──────── SOURCE INFORMATION

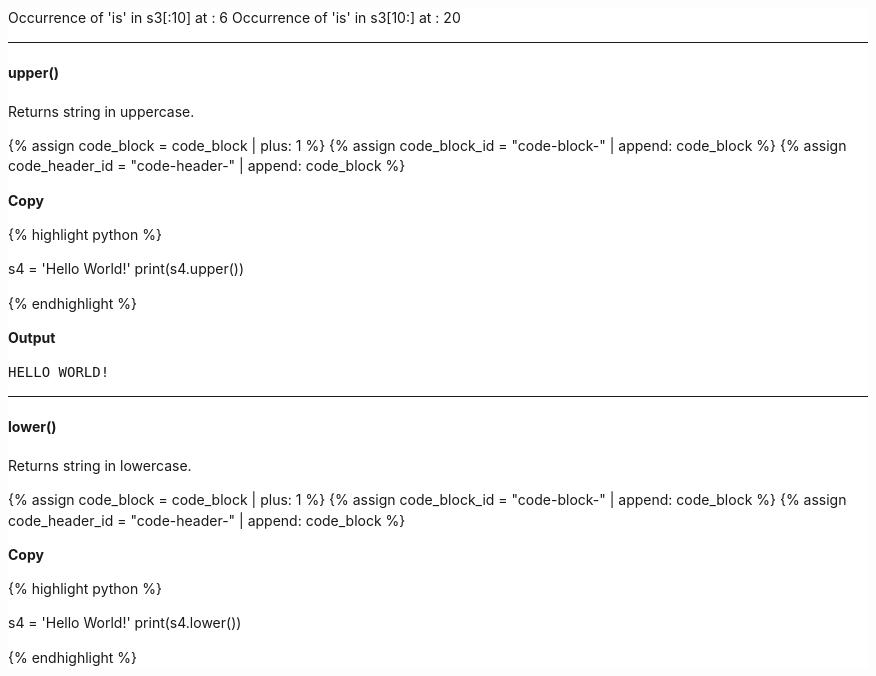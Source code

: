 Occurrence of 'is' in s3[:10] at : 6
Occurrence of 'is' in s3[10:] at : 20
</pre>
</div>

<hr/>










#### upper()

<p> Returns string in uppercase. </p>



{% assign code_block = code_block | plus: 1 %}
{% assign code_block_id = "code-block-" | append: code_block %}
{% assign code_header_id = "code-header-" | append: code_block %}
<div id="{{ code_block_id }}" class="code-block">
<p id= "{{ code_header_id }}" class="code-header" data-toggle="tooltip" data-original-title="Copy to ClipBoard"><b>Copy</b></p><script type="text/javascript">copyHover("{{ code_block_id }}", "{{ code_header_id }}")</script>
{% highlight python %}

s4 = 'Hello World!'
print(s4.upper())

{% endhighlight %}
</div>

<div class="result"><p class="result-header"><b>Output</b></p>
<pre class="result-content">
HELLO WORLD!
</pre>
</div>

<hr/>




#### lower()

<p> Returns string in lowercase. </p>



{% assign code_block = code_block | plus: 1 %}
{% assign code_block_id = "code-block-" | append: code_block %}
{% assign code_header_id = "code-header-" | append: code_block %}
<div id="{{ code_block_id }}" class="code-block">
<p id= "{{ code_header_id }}" class="code-header" data-toggle="tooltip" data-original-title="Copy to ClipBoard"><b>Copy</b></p><script type="text/javascript">copyHover("{{ code_block_id }}", "{{ code_header_id }}")</script>
{% highlight python %}

s4 = 'Hello World!'
print(s4.lower())

{% endhighlight %}
</div>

────────────────

### TASK OBJECTIVE
Please give the number of lines in the entries that contain the word "Occurrence", and nothing besides it.

### RESULT OF THIS EXERCISE
2